I think as a pastor if I met someone new who came to church who was clearly committed to both knowing the Scriptures well and obeying them, I would be pretty impressed. Recently reading in the Gospels it struck me that Jesus encountered many such people but instead of being impressed with them, he continually butted heads with many of them. Jesus reserved his most scathing criticism for them. Of course, I am talking about the Pharisees.
In so many ways Jesus and Pharisees were pretty close. Certainly, in terms of what they believed. Jesus and the Pharisees were closer in theology than Jesus was to the Sadducees. Jesus and the Pharisees were both serious about holiness. Yet Jesus had more conflict with the Pharisees than with any other group in Israel at the time. I’ve been wondering why that was?
I think maybe one of the major causes of conflict was the different focus that Jesus and the Pharisees had when it came to holiness. The Pharisees were totally committed to being holy and for them that was shown by outward conformity to the Torah, the Law. They carefully noted all the commands they found in Scripture and then created countless additional commands, all to make sure they were never in danger of disobeying Scripture. I don’t think its unfair to say their focus was on the outward and visible when it came to holiness.
Its important that we see that Jesus doesn’t say that outward and visible expressions of holiness and obedience aren’t important, far from it. In fact, Jesus actually commends the Pharisees outward expressions of holiness to his disciples as a minimum standard “For I tell you that unless your righteousness surpasses that of the Pharisees and the teachers of the law, you will certainly not enter the kingdom of heaven.” Matthew 5:20 Jesus was interested in us as His disciples not just doing the right thing, but doing the right for the right reasons because our hearts are right.

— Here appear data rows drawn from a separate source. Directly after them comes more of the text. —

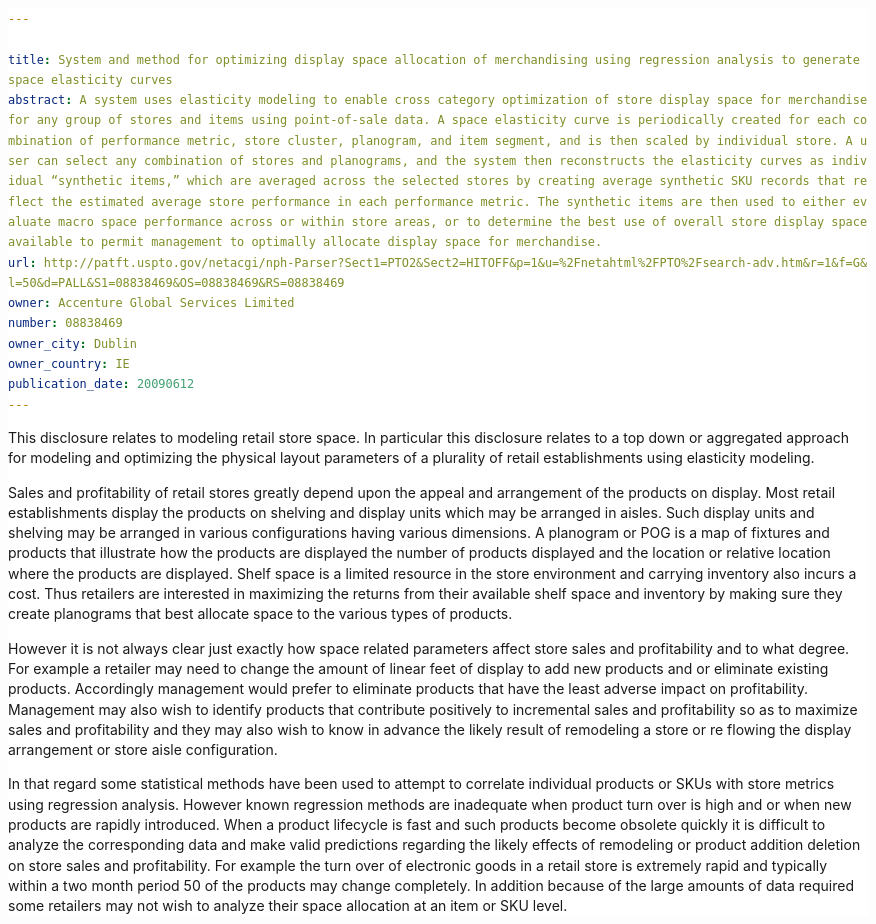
 ```yaml
---

title: System and method for optimizing display space allocation of merchandising using regression analysis to generate space elasticity curves
abstract: A system uses elasticity modeling to enable cross category optimization of store display space for merchandise for any group of stores and items using point-of-sale data. A space elasticity curve is periodically created for each combination of performance metric, store cluster, planogram, and item segment, and is then scaled by individual store. A user can select any combination of stores and planograms, and the system then reconstructs the elasticity curves as individual “synthetic items,” which are averaged across the selected stores by creating average synthetic SKU records that reflect the estimated average store performance in each performance metric. The synthetic items are then used to either evaluate macro space performance across or within store areas, or to determine the best use of overall store display space available to permit management to optimally allocate display space for merchandise.
url: http://patft.uspto.gov/netacgi/nph-Parser?Sect1=PTO2&Sect2=HITOFF&p=1&u=%2Fnetahtml%2FPTO%2Fsearch-adv.htm&r=1&f=G&l=50&d=PALL&S1=08838469&OS=08838469&RS=08838469
owner: Accenture Global Services Limited
number: 08838469
owner_city: Dublin
owner_country: IE
publication_date: 20090612
---
```

This disclosure relates to modeling retail store space. In particular this disclosure relates to a top down or aggregated approach for modeling and optimizing the physical layout parameters of a plurality of retail establishments using elasticity modeling.

Sales and profitability of retail stores greatly depend upon the appeal and arrangement of the products on display. Most retail establishments display the products on shelving and display units which may be arranged in aisles. Such display units and shelving may be arranged in various configurations having various dimensions. A planogram or POG is a map of fixtures and products that illustrate how the products are displayed the number of products displayed and the location or relative location where the products are displayed. Shelf space is a limited resource in the store environment and carrying inventory also incurs a cost. Thus retailers are interested in maximizing the returns from their available shelf space and inventory by making sure they create planograms that best allocate space to the various types of products.

However it is not always clear just exactly how space related parameters affect store sales and profitability and to what degree. For example a retailer may need to change the amount of linear feet of display to add new products and or eliminate existing products. Accordingly management would prefer to eliminate products that have the least adverse impact on profitability. Management may also wish to identify products that contribute positively to incremental sales and profitability so as to maximize sales and profitability and they may also wish to know in advance the likely result of remodeling a store or re flowing the display arrangement or store aisle configuration.

In that regard some statistical methods have been used to attempt to correlate individual products or SKUs with store metrics using regression analysis. However known regression methods are inadequate when product turn over is high and or when new products are rapidly introduced. When a product lifecycle is fast and such products become obsolete quickly it is difficult to analyze the corresponding data and make valid predictions regarding the likely effects of remodeling or product addition deletion on store sales and profitability. For example the turn over of electronic goods in a retail store is extremely rapid and typically within a two month period 50 of the products may change completely. In addition because of the large amounts of data required some retailers may not wish to analyze their space allocation at an item or SKU level.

Jesus’ perspective on holiness was that it had to go deeper than just being seen to keep the rules. Jesus’ focus was on holiness at the heart level, on the level of being not just doing. Author Skye Jethani comments that “Jesus wasn’t interested in mere external conformity. He knows that true righteousness needs to occur at the heart level. It is an internal transformation that we require, and if the inside is right, then the external behaviors will follow.”
Now here is where I see a problem. I have discovered that in church more often than not we tend to evaluate spiritual maturity from the Pharisees perspective than from Jesus’ perspective. We tend to prioritize the external, the visible over the inner when it comes to judging spiritual maturity. So, if someone knows their bible well and is regular in attendance at services and serves in the church etc they are looked on as spiritual maturity. Yet you can’t be around churches for long without encountering people who are at every service and can quote chunks of Scripture but who lack love, who have eruptions of anger, hold on to grievances and refuse to forgive.
Here at Westlake through Vision 20/20 we are refocusing on discipleship. I find it interesting that the Rabbis of the Pharisees also had disciples and “did discipleship”. Over the last few months, I have been reading a great deal about discipleship and I have concluded that it is all too easy to reproduce Pharisaic disciples in the church today. Some of the discipleship material I have read would have produced people who would have inevitably come into conflict with Jesus because their understanding of spiritual maturity would have been more like that of the Pharisees than of Jesus. We produce pharisaical disciples when our expectations about spiritual maturity are focused on outward conformity and head knowledge rather than inward transformation through which we live out the truth we believe.
Its for that reason that as a church we are talking about spiritual formation as the means of discipleship. We want to be clear that discipleship is about more than learning stuff and turning up at events. Spiritual formation is the process through which, empowered by the Spirit, we are transformed from the inside out, to be people who are becoming more like Jesus. Spiritual formation’s goal is conformity to Jesus not conformity to outward rules.
Jesus fundamental desire for us is not to be people who appear outwardly to be good or are seen to do things are that are good but who are actually becoming people who are good. Jesus isn’t interested in discipleship that is only behaviour modification he longs to see character transformation in His disciples and so should we and not settle for anything less.